Taryn McLean has faced poverty during all of her 20 years on this planet.

McLean said she was born into poverty, stayed in poverty when she left home at age 12 and continues to live in poverty as a single mother with her two-year-old son.

McLean said she believes her already bleak financial situation will become even more challenging after her child was diagnosed with autism about two weeks ago.

"Right now I'm stuck in the cycle of welfare, which is fend for yourself," she said on Tuesday during the release of a report on child and family poverty by the Social Planning Council of Winnipeg.

"I have to live with what I can get... I know I am fortunate to have the help I do and it is something, but I can't advance anywhere right now."

Ironically, McLean was born the very year the federal government passed an all-party declaration pledging to end child poverty in Canada by the year 2000.

Twenty years later, 15 per cent of Canadian children live in poverty.

And here in Manitoba, the province has regained a dubious distinction it has held nine of the last 20 years: it is the child poverty capital of Canada.

The SPC report says 18.8 per cent of the province's children -- or almost one in five -- live in poverty. That's tied with British Columbia.

The report also says almost 40 per cent of children in Manitoba have lived in poverty during at least one of the last six years.

McLean said that has been her life and it is now her son's.

"My mom worked full time to look after myself and older brother," she said.

"We lived paycheque to paycheque. My mother said before she would pay the hydro bill we had to spend a couple of nights without electricity or heat."

McLean said her mom went back to school and began earning money as a nurse, but she continued to live in poverty when she left home.

"I went out on the streets. I was couch surfing and panhandling. At 17, I was pregnant and I went on welfare.

"My son was born into welfare, into a mice-infested apartment. He's two now and we're still in poverty."

Billie Schibler, the province's children's advocate, said "poverty is alive and well.

"In Manitoba, we are rated highest in poverty and the highest number of children in care per capita.

"Nobody chooses to live in poverty... no one wants their children to be hungry."

Former MP and lieutenant-governor John Harvard said he was a federal politician when the all-party declaration was passed.

"It was well-intentioned but unrealistic," Harvard said.

"There were no timelines and no targets... you need bite-sized chunks."

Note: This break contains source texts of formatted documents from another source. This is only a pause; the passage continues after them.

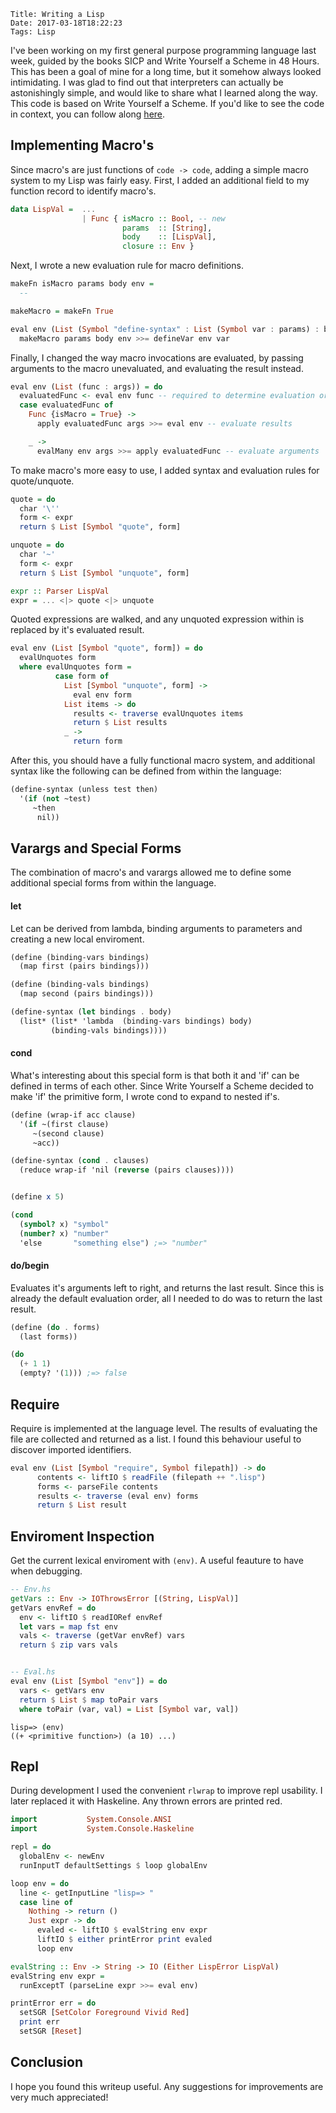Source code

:     Title: Writing a Lisp
    Date: 2017-03-18T18:22:23
    Tags: Lisp

I've been working on my first general purpose programming language last week, guided by the books SICP and Write Yourself a Scheme in 48 Hours.
 This has been a goal of mine for a long time, but it somehow always looked intimidating.
I was glad to find out that interpreters can actually be astonishingly simple, and would like to share what I learned along the way. This code is based on Write Yourself a Scheme. If you'd like to see the code in context, you can follow along [here](https://github.com/reinvdwoerd/lisp).

<!-- more -->
## Implementing Macro's 
Since macro's are just functions of `code -> code`,
adding a simple macro system to my Lisp was fairly easy. 
First, I added an additional field to my function record to identify macro's.

``` haskell
data LispVal =  ...  
                | Func { isMacro :: Bool, -- new
                         params  :: [String],
                         body    :: [LispVal],
                         closure :: Env }
```

Next, I wrote a new evaluation rule for macro definitions.

```haskell
makeFn isMacro params body env =
  --

makeMacro = makeFn True

eval env (List (Symbol "define-syntax" : List (Symbol var : params) : body)) =
  makeMacro params body env >>= defineVar env var
```

Finally, I changed the way macro invocations are evaluated,
by passing arguments to the macro unevaluated, and evaluating the result  instead.

```haskell
eval env (List (func : args)) = do
  evaluatedFunc <- eval env func -- required to determine evaluation order
  case evaluatedFunc of
    Func {isMacro = True} ->
      apply evaluatedFunc args >>= eval env -- evaluate results

    _ ->
      evalMany env args >>= apply evaluatedFunc -- evaluate arguments
```

To make macro's more easy to use, I added syntax and evaluation rules for quote/unquote.

```haskell
quote = do
  char '\''
  form <- expr
  return $ List [Symbol "quote", form]

unquote = do
  char '~'
  form <- expr
  return $ List [Symbol "unquote", form]

expr :: Parser LispVal
expr = ... <|> quote <|> unquote
```

Quoted expressions are walked, and any unquoted expression within is replaced by it's evaluated result. 

```haskell
eval env (List [Symbol "quote", form]) = do 
  evalUnquotes form
  where evalUnquotes form =
          case form of
            List [Symbol "unquote", form] ->
              eval env form
            List items -> do
              results <- traverse evalUnquotes items
              return $ List results
            _ ->
              return form
```

After this, you should have a fully functional macro system, and additional syntax like the following can be defined from within the language: 

```scheme
(define-syntax (unless test then)
  '(if (not ~test)
     ~then
      nil))
```


## Varargs and Special Forms
The combination of macro's and varargs allowed me to define some additional special forms from within the language.

#### let
Let can be derived from lambda, binding arguments to parameters and creating a new local enviroment.

```scheme
(define (binding-vars bindings)
  (map first (pairs bindings)))

(define (binding-vals bindings)
  (map second (pairs bindings)))

(define-syntax (let bindings . body)
  (list* (list* 'lambda  (binding-vars bindings) body) 
         (binding-vals bindings))))

```

#### cond
What's interesting about this special form is that both it and 'if' can be defined in terms of each other.
Since Write Yourself a Scheme decided to make 'if' the primitive form, I wrote cond to expand to nested if's.

```scheme
(define (wrap-if acc clause)
  '(if ~(first clause)
     ~(second clause)
     ~acc))

(define-syntax (cond . clauses)
  (reduce wrap-if 'nil (reverse (pairs clauses))))


(define x 5)

(cond
  (symbol? x) "symbol"
  (number? x) "number"
  'else       "something else") ;=> "number"
```

#### do/begin
Evaluates it's arguments left to right, and returns the last result.
Since this is already the default evaluation order, all I needed to do was to return the last result.

```scheme
(define (do . forms)
  (last forms))

(do 
  (+ 1 1)
  (empty? '(1))) ;=> false
```



## Require
Require is implemented at the language level.
The results of evaluating the file are collected and returned as a list.
I found this behaviour useful to discover imported identifiers.

```haskell
eval env (List [Symbol "require", Symbol filepath]) -> do
      contents <- liftIO $ readFile (filepath ++ ".lisp")
      forms <- parseFile contents
      results <- traverse (eval env) forms
      return $ List result
```

## Enviroment Inspection
Get the current lexical enviroment with `(env)`.
A useful feauture to have when debugging.


```haskell
-- Env.hs
getVars :: Env -> IOThrowsError [(String, LispVal)]
getVars envRef = do
  env <- liftIO $ readIORef envRef
  let vars = map fst env
  vals <- traverse (getVar envRef) vars
  return $ zip vars vals


-- Eval.hs
eval env (List [Symbol "env"]) = do
  vars <- getVars env
  return $ List $ map toPair vars
  where toPair (var, val) = List [Symbol var, val])
```

```
lisp=> (env)
((+ <primitive function>) (a 10) ...)
```



## Repl
During development I used the convenient `rlwrap` to improve repl usability.
I later replaced it with Haskeline.
Any thrown errors are printed red.

```haskell
import           System.Console.ANSI
import           System.Console.Haskeline

repl = do
  globalEnv <- newEnv
  runInputT defaultSettings $ loop globalEnv

loop env = do
  line <- getInputLine "lisp=> "
  case line of
    Nothing -> return ()
    Just expr -> do
      evaled <- liftIO $ evalString env expr
      liftIO $ either printError print evaled
      loop env

evalString :: Env -> String -> IO (Either LispError LispVal)
evalString env expr =
  runExceptT (parseLine expr >>= eval env)

printError err = do
  setSGR [SetColor Foreground Vivid Red]
  print err
  setSGR [Reset]
```


## Conclusion
I hope you found this writeup useful.
Any suggestions for improvements are very much appreciated!
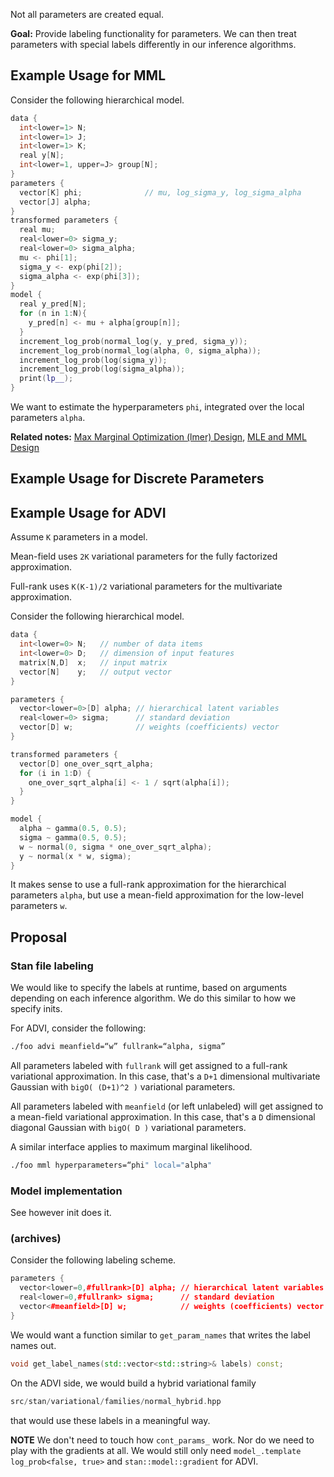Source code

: Not all parameters are created equal. 

**Goal:** Provide labeling functionality for parameters. We can then treat parameters with special labels differently in our inference algorithms.

## Example Usage for MML

Consider the following hierarchical model.
```C++
data {
  int<lower=1> N;
  int<lower=1> J;
  int<lower=1> K;
  real y[N];
  int<lower=1, upper=J> group[N];
}
parameters {
  vector[K] phi;              // mu, log_sigma_y, log_sigma_alpha
  vector[J] alpha;
}
transformed parameters {
  real mu;
  real<lower=0> sigma_y;
  real<lower=0> sigma_alpha;
  mu <- phi[1];
  sigma_y <- exp(phi[2]);
  sigma_alpha <- exp(phi[3]);
}
model {
  real y_pred[N];
  for (n in 1:N){
    y_pred[n] <- mu + alpha[group[n]];
  }
  increment_log_prob(normal_log(y, y_pred, sigma_y));
  increment_log_prob(normal_log(alpha, 0, sigma_alpha));
  increment_log_prob(log(sigma_y));
  increment_log_prob(log(sigma_alpha));
  print(lp__);
}
```
We want to estimate the hyperparameters `phi`, integrated over the local parameters `alpha`.

**Related notes:** [Max Marginal Optimization (lmer) Design](https://github.com/stan-dev/stan/wiki/Max-Marginal-Optimization-(lmer)-Design), [MLE and MML Design](https://github.com/stan-dev/stan/wiki/MLE-and-MML-Design)

## Example Usage for Discrete Parameters

## Example Usage for ADVI

Assume `K` parameters in a model.

Mean-field uses `2K` variational parameters for the fully factorized approximation.

Full-rank uses `K(K-1)/2` variational parameters for the multivariate approximation.

Consider the following hierarchical model. 

```C++
data {
  int<lower=0> N;   // number of data items
  int<lower=0> D;   // dimension of input features
  matrix[N,D]  x;   // input matrix
  vector[N]    y;   // output vector
}

parameters {
  vector<lower=0>[D] alpha; // hierarchical latent variables
  real<lower=0> sigma;      // standard deviation
  vector[D] w;              // weights (coefficients) vector
}

transformed parameters {
  vector[D] one_over_sqrt_alpha;
  for (i in 1:D) {
    one_over_sqrt_alpha[i] <- 1 / sqrt(alpha[i]);
  }
}

model {
  alpha ~ gamma(0.5, 0.5);
  sigma ~ gamma(0.5, 0.5);
  w ~ normal(0, sigma * one_over_sqrt_alpha);
  y ~ normal(x * w, sigma);
}
```

It makes sense to use a full-rank approximation for the hierarchical parameters `alpha`, but use a mean-field approximation for the low-level parameters `w`. 

## Proposal

### Stan file labeling

We would like to specify the labels at runtime, based on arguments depending on each inference algorithm. We do this similar to how we specify inits.

For ADVI, consider the following:

```bash
./foo advi meanfield=“w” fullrank=“alpha, sigma”
```

All parameters labeled with `fullrank` will get assigned to a full-rank variational approximation. In this case, that's a `D+1` dimensional multivariate Gaussian with `bigO( (D+1)^2 )` variational parameters.

All parameters labeled with `meanfield` (or left unlabeled) will get assigned to a mean-field variational approximation. In this case, that's a `D` dimensional diagonal Gaussian with `bigO( D )` variational parameters.

A similar interface applies to maximum marginal likelihood.
```bash
./foo mml hyperparameters=“phi" local="alpha"
```

### Model implementation

See however init does it.

### (archives)
Consider the following labeling scheme.

```C++
parameters {
  vector<lower=0,#fullrank>[D] alpha; // hierarchical latent variables
  real<lower=0,#fullrank> sigma;      // standard deviation
  vector<#meanfield>[D] w;            // weights (coefficients) vector
}
```
We would want a function similar to `get_param_names` that writes the label names out.

```C++
void get_label_names(std::vector<std::string>& labels) const;
```

On the ADVI side, we would build a hybrid variational family
```C++
src/stan/variational/families/normal_hybrid.hpp
```
that would use these labels in a meaningful way.

**NOTE** We don't need to touch how `cont_params_` work. Nor do we need to play with the gradients at all. We would still only need `model_.template log_prob<false, true>` and `stan::model::gradient` for ADVI.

Noting the SPC recommends reducing poverty by 50 per cent in the next 11 years, Harvard said "that's more realistic, but it will still be hard."

Donald Benham, SPC's senior associate, said there are 47,000 Manitoba children currently living in poverty.

"If one child is too many in poverty, 47,000 Manitoba children living in poverty is way too many," Benham said.

The SPC report makes several recommendations, including having the province boost the minimum wage to $11 per hour from $9 and having the federal government reduce poverty by 50 per cent.

But, in a later interview, Family Services Minister Gord Mackintosh said using their indicators, which include graduation rates and addition of more affordable housing units, the province has the third-lowest child poverty rates in the country at 10.1 per cent.

Mackintosh said that as part of its All Aboard poverty reduction strategy, the province is working on a set of measures for poverty that everyone can agree on.

"We have lifted 28,000 children out of poverty, but there are still 25,000 children in poverty or one in 10," he said.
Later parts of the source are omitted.